Last week, President Bush spoke at the UN summit, held primarily to discuss the progress of the MDG. In the shadow of the UN Human Development Report—which reported that the world's richest 500 individuals have an income greater than the world's poorest 416 million; that 54 nations are poorer now than they were in 1990; that life expectancy has fallen in 34 countries; that the populations of 21 countries are hungrier now than they were in 1990; that in 14 countries more children are dying before the age of five; that primary school enrollment is declining in 12 nations—the leader of the free world urged the United Nations to support the American people's march to spread democracy because this march "is an exciting opportunity" for the world. If this miserable record of widening divide between rich and poor is a march to spread democracy, I'd like to know what its opposite looks like!

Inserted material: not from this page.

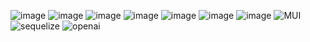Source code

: ![image](https://github.com/kathryntoney/kathryntoney/assets/127783825/a34d2e6d-f9cc-4d06-b7bf-bd3e6f6be122)
![image](https://github.com/kathryntoney/kathryntoney/assets/127783825/70a1dc09-24e2-4602-a9bf-3c5dc2f79740) ![image](https://github.com/kathryntoney/kathryntoney/assets/127783825/8aa075ef-f4e9-4dc3-bb52-d7be3cddc36d) ![image](https://github.com/kathryntoney/kathryntoney/assets/127783825/eb0d3d0a-be57-47e8-b63d-b44559aa8d54) ![image](https://github.com/kathryntoney/kathryntoney/assets/127783825/b81d33e7-2ac3-4ab4-9cc9-a239c0219526) ![image](https://github.com/kathryntoney/kathryntoney/assets/127783825/006b206e-43b1-487f-8dfb-16bdec74430e) ![image](https://github.com/kathryntoney/kathryntoney/assets/127783825/e0866dd1-571e-4c94-9c3e-d5395c418f55) ![MUI](https://github.com/kathryntoney/kathryntoney/assets/127783825/bf54e0d1-3dc5-464b-a7c6-e091ae81ec35)
![sequelize](https://github.com/kathryntoney/kathryntoney/assets/127783825/e9008571-952c-4aa5-9dbd-c5a3e4fcdcf8)
![openai](https://github.com/kathryntoney/kathryntoney/assets/127783825/c8f7b09d-8c89-485a-ab8b-ef362ee165f7)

So, judging by their response, did the 150 heads of state, who listened with deafening silence to the US bromides and cliches! Members of Bush's entourage solemnly and reportedly declared to anyone who cared to listen that it was traditional among members of this type of audience not to interrupt orators with applause, but "traditional" or not, the wonder of it was they didn't break out in laughter—or tears! When Bush demanded that member nations approve his little democratizing venture in Iraq, the silence became ominous. Perhaps the little man had not heard of the day's death toll from Iraq? Over 150 people had been killed in Baghdad, most of them bricklayers waiting on line to apply for jobs, in a country with over 60 percent unemployment.

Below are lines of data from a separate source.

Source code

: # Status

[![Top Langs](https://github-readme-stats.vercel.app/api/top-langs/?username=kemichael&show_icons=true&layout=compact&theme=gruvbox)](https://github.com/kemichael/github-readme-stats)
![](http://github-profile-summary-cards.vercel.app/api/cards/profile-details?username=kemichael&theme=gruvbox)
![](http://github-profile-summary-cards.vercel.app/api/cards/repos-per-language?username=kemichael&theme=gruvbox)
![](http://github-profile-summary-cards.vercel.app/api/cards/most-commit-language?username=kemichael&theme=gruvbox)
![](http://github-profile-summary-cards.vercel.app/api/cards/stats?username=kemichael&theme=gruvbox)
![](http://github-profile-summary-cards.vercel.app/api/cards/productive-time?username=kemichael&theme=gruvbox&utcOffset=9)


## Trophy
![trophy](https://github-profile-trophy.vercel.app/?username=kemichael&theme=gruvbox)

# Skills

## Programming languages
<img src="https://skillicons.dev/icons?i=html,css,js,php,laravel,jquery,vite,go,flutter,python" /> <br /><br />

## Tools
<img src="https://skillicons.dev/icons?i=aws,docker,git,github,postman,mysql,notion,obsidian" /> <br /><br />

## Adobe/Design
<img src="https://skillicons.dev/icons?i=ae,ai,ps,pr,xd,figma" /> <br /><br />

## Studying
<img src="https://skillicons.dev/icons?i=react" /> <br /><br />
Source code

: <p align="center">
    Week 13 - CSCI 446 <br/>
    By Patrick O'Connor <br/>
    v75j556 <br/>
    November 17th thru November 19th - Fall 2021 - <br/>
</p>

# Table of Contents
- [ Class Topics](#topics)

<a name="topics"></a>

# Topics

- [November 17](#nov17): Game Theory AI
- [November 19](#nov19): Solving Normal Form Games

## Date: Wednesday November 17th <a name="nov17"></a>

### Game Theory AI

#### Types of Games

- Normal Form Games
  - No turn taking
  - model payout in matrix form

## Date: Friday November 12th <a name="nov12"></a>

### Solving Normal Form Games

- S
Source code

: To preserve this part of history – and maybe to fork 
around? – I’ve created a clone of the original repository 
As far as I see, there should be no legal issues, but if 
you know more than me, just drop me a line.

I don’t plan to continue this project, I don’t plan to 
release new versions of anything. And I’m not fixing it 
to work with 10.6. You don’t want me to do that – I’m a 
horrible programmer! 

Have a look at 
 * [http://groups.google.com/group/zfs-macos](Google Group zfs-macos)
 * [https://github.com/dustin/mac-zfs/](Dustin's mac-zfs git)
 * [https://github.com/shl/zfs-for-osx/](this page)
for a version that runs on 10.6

Most Americans (55 percent) do not believe, according to the Gallup International Voice of the People Poll (2005), that their country is governed by the will of the people. In this they are in tune with the rest of the world. Across the planet, 65 percent of the people believe their governments do not express their will. In Europe the percentage is 82. But unlike Europe where the percentage is dismal, US people are second to Africa in believing that more power should be given to religious leaders! Ironically, for a country babbling of family values, and uniquely for the globe, US people cite the family as the least influential institution in their decision-making considerations. In the US, the number of people who say a soldier or policeman has the most influence over their decisions is well above global average. You could say this is either a militarized mentality or a scared one. Self-determination, it ain't.

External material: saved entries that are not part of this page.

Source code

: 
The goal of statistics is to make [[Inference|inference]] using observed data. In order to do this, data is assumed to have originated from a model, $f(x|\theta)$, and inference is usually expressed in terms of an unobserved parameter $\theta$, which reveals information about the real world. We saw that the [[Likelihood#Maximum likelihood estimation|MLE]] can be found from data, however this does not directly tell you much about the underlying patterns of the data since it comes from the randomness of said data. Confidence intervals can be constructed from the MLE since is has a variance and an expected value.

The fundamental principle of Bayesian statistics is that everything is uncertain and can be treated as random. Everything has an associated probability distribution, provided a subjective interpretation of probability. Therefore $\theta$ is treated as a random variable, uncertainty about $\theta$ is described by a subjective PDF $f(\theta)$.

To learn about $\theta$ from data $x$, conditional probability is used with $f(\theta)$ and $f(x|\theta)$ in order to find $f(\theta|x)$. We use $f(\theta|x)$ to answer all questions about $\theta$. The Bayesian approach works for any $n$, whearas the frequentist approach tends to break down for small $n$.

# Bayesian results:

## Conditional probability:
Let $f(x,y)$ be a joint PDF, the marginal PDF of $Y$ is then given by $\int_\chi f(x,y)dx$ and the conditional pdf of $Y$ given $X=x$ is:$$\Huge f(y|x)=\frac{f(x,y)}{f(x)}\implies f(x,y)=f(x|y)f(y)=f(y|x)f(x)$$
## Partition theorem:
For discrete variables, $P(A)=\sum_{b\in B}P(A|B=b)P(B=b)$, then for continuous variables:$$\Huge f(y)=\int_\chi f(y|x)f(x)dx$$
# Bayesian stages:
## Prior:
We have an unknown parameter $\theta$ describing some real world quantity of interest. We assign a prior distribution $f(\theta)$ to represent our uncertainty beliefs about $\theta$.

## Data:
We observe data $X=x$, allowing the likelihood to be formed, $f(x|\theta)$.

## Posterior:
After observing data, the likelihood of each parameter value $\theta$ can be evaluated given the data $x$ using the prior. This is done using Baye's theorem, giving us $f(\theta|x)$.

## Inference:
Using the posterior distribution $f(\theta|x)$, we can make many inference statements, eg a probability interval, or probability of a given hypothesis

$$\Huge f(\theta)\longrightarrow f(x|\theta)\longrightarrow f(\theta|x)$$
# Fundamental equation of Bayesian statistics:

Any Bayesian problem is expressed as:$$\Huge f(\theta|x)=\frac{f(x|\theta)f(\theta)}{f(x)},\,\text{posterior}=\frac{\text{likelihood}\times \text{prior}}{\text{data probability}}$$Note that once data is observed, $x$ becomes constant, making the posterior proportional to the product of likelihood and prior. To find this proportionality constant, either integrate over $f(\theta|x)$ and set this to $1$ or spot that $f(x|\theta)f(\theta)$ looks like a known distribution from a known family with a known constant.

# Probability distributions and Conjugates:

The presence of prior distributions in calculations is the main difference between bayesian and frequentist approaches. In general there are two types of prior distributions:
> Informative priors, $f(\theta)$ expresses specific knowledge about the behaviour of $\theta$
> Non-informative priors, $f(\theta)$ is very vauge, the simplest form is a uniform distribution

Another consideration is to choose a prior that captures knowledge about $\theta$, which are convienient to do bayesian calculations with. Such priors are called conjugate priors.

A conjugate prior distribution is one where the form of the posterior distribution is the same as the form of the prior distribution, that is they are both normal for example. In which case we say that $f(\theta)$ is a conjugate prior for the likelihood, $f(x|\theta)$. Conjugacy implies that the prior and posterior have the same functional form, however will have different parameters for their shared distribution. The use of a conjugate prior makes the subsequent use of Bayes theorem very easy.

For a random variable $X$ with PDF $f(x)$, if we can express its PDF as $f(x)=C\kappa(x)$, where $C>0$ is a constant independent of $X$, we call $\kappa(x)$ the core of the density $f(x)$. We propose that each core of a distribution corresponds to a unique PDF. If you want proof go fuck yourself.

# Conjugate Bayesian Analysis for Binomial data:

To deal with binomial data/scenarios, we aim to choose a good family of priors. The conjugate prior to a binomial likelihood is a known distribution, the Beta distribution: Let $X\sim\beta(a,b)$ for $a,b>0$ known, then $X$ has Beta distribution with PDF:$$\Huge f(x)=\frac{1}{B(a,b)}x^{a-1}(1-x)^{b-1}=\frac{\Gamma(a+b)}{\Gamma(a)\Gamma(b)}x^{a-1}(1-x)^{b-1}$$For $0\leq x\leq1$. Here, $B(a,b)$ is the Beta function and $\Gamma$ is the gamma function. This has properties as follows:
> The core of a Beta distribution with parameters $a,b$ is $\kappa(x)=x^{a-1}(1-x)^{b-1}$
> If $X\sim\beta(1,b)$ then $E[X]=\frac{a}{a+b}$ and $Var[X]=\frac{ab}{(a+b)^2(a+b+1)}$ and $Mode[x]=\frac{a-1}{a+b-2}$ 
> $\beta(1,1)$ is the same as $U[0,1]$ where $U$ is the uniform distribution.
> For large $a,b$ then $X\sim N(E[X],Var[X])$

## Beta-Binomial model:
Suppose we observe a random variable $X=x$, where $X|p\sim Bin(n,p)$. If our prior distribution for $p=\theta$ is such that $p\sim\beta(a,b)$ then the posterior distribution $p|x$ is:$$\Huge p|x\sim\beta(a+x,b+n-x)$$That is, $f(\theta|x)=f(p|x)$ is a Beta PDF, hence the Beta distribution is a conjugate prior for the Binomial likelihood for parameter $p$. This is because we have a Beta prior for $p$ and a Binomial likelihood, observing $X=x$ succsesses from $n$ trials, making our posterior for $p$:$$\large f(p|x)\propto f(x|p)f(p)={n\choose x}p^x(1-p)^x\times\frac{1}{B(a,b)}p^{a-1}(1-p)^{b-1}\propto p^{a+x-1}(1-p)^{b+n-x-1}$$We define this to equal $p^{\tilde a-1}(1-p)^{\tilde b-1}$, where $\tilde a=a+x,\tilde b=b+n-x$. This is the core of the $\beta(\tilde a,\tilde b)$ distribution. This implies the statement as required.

So, Americans, whose politicians congratulate themselves in exporting democracy, have little confidence in enjoying it at home, while a dangerous number of them crave theocracy. I would say this is a people in crisis. And until they can sort it all out, they had better start thinking that "the rich will do anything for the poor, except get off their backs," according to the unmentionable political philosopher, who the likes of George Bush would rightly define as his scourge. For George Bush and the ruling elites the goal is clear: to maintain the status quo. It is time for ordinary Americans to decide what's theirs.